Finding types catalog

Findings are specific issues detected by Field's automated scans or entered manually by operators. The WordPress template includes roughly 60 finding types organized across seven domains. Each type has a severity and a base time estimate.

Seven domains

Every finding belongs to one of seven domains. The domain determines its weight in the health score. All domains are available for every site — remediation work draws against the client's normal monthly budget, not a per-domain inclusion matrix.

Security

Outdated WordPress core, vulnerable plugins, weak file permissions, exposed wp-config, missing security headers, compromised admin accounts.

Performance

Unoptimized images, render-blocking scripts, missing browser caching, slow database queries, no CDN, excessive HTTP requests.

Technical debt

Outdated PHP version, deprecated plugin APIs, abandoned plugins, theme compatibility issues, mixed content warnings, failed auto-updates.

SEO

Missing meta descriptions, duplicate title tags, broken canonical URLs, missing sitemap, noindex on important pages, poor mobile usability.

Accessibility — labeling

Missing alt text on images, unlabeled form fields, empty link text, missing ARIA labels, poor color contrast, missing language attribute.

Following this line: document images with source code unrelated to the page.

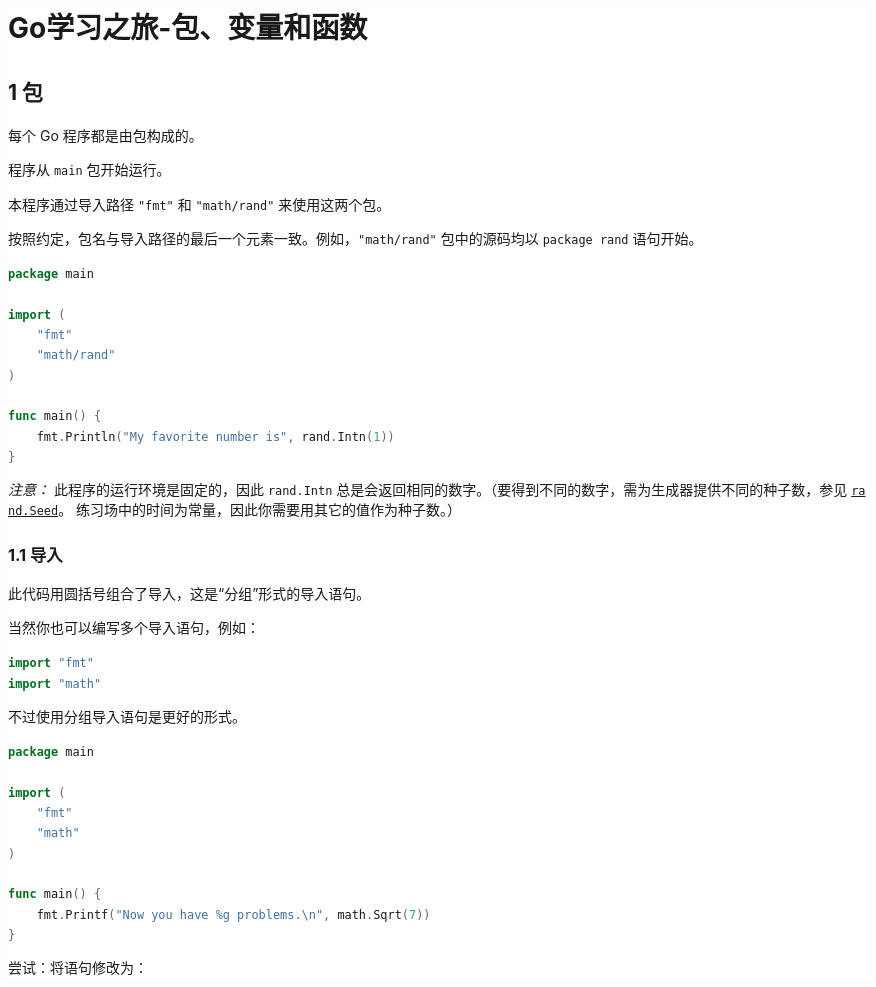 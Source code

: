 # Go学习之旅-包、变量和函数

## 1 包

每个 Go 程序都是由包构成的。

程序从 `main` 包开始运行。

本程序通过导入路径 `"fmt"` 和 `"math/rand"` 来使用这两个包。

按照约定，包名与导入路径的最后一个元素一致。例如，`"math/rand"` 包中的源码均以 `package rand` 语句开始。

```go
package main

import (
    "fmt"
    "math/rand"
)

func main() {
    fmt.Println("My favorite number is", rand.Intn(1))
}
```

*注意：* 此程序的运行环境是固定的，因此 `rand.Intn` 总是会返回相同的数字。（要得到不同的数字，需为生成器提供不同的种子数，参见 [`rand.Seed`](https://go-zh.org/pkg/math/rand/#Seed)。 练习场中的时间为常量，因此你需要用其它的值作为种子数。）

### 1.1 导入

此代码用圆括号组合了导入，这是“分组”形式的导入语句。

当然你也可以编写多个导入语句，例如：

```go
import "fmt"
import "math"
```

不过使用分组导入语句是更好的形式。

```go
package main

import (
    "fmt"
    "math"
)

func main() {
    fmt.Printf("Now you have %g problems.\n", math.Sqrt(7))
}
```

尝试：将语句修改为：
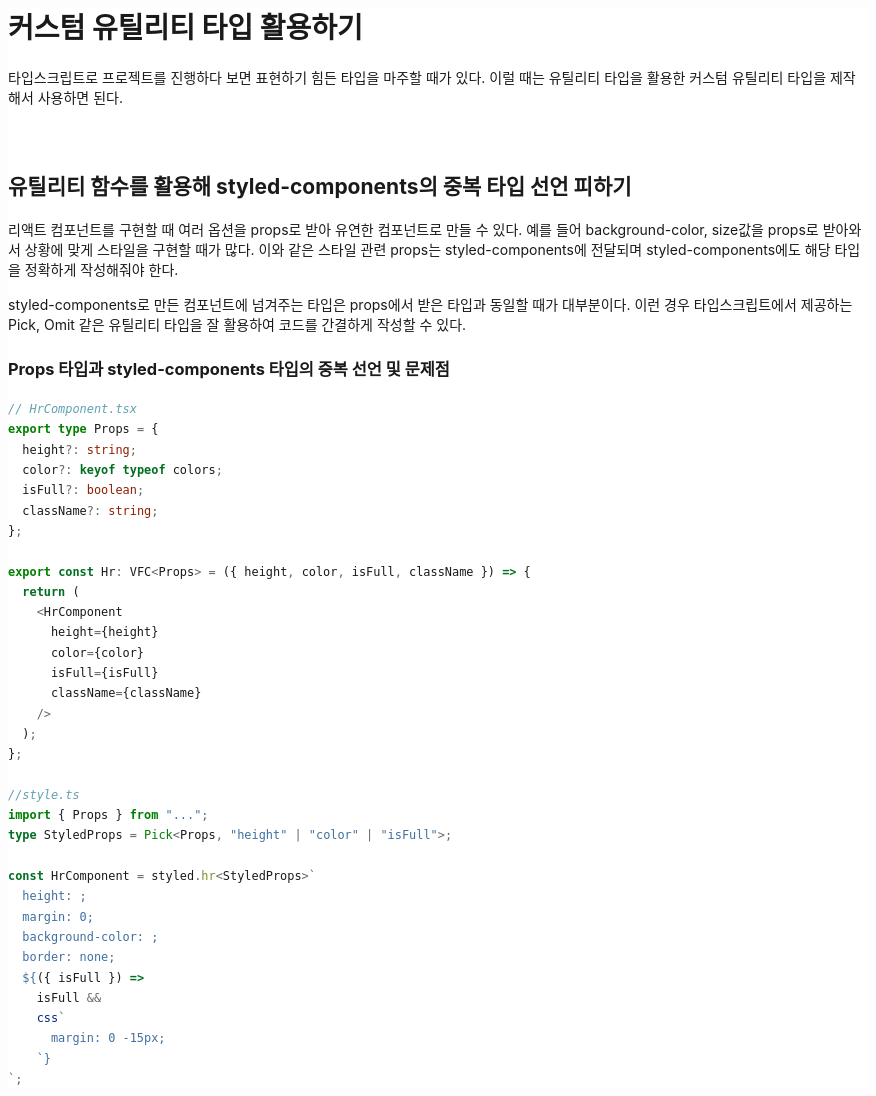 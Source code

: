# 커스텀 유틸리티 타입 활용하기

타입스크립트로 프로젝트를 진행하다 보면 표현하기 힘든 타입을 마주할 때가 있다. 이럴 때는 유틸리티 타입을 활용한 커스텀 유틸리티 타입을 제작해서 사용하면 된다.

<br />

## 유틸리티 함수를 활용해 styled-components의 중복 타입 선언 피하기

리액트 컴포넌트를 구현할 때 여러 옵션을 props로 받아 유연한 컴포넌트로 만들 수 있다. 예를 들어 background-color, size값을 props로 받아와서 상황에 맞게 스타일을 구현할 때가 많다. 이와 같은 스타일 관련 props는 styled-components에 전달되며 styled-components에도 해당 타입을 정확하게 작성해줘야 한다.

styled-components로 만든 컴포넌트에 넘겨주는 타입은 props에서 받은 타입과 동일할 때가 대부분이다. 이런 경우 타입스크립트에서 제공하는 Pick, Omit 같은 유틸리티 타입을 잘 활용하여 코드를 간결하게 작성할 수 있다.

### Props 타입과 styled-components 타입의 중복 선언 및 문제점

```ts
// HrComponent.tsx
export type Props = {
  height?: string;
  color?: keyof typeof colors;
  isFull?: boolean;
  className?: string;
};

export const Hr: VFC<Props> = ({ height, color, isFull, className }) => {
  return (
    <HrComponent
      height={height}
      color={color}
      isFull={isFull}
      className={className}
    />
  );
};

//style.ts
import { Props } from "...";
type StyledProps = Pick<Props, "height" | "color" | "isFull">;

const HrComponent = styled.hr<StyledProps>`
  height: ;
  margin: 0;
  background-color: ;
  border: none;
  ${({ isFull }) =>
    isFull &&
    css`
      margin: 0 -15px;
    `}
`;
```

Accessibility — structural

Skipped heading levels, missing landmark regions, broken tab order, inaccessible dropdown menus, missing skip navigation link.

Content structure

Broken internal links, 404 pages, redirect chains, orphan pages, missing breadcrumbs, inconsistent URL patterns.

Severity levels

Each finding type has a default severity that affects its health score impact and queue priority:

  • Critical — immediate risk. Security breaches, site-down conditions, data exposure. Surfaces in the Urgent queue section.
  • High — should be addressed this cycle. Significant performance issues, vulnerable software with known exploits.
  • Medium — address when capacity allows. Optimization opportunities, non-critical accessibility gaps.
  • Low — improvement items. Best-practice recommendations, minor content structure issues.

Base time estimates

Every finding type includes a base_minutes estimate — the typical time to remediate that issue. This is used for budget forecasting and work planning, not billing. Actual time is tracked through the work pipeline. The estimate helps operators understand whether a finding fits within the client's remaining monthly budget or will likely push past it.

Detection

Finding types have an auto_detectable flag:

  • Auto-detectable — found by automated scans. The Field Agent or external scanner identifies these without operator input. Most security and performance findings are auto-detectable.
  • Operator-entered — require human judgment. Content structure issues, some accessibility findings, and context-dependent items are entered manually by the operator during review.

Cost & budget

Remediating a finding draws against the client's monthly budget — budget is per-client, not per-site, so work on any of a client's sites counts against the same envelope. The work is billed by the client's arrangement: at your hourly rate under time-and-materials, or covered by the flat fee with time beyond the budget billed as overage at your rate. There is no per-domain inclusion matrix; the client budget is the only gate. See Settlement & statements for the full pricing model.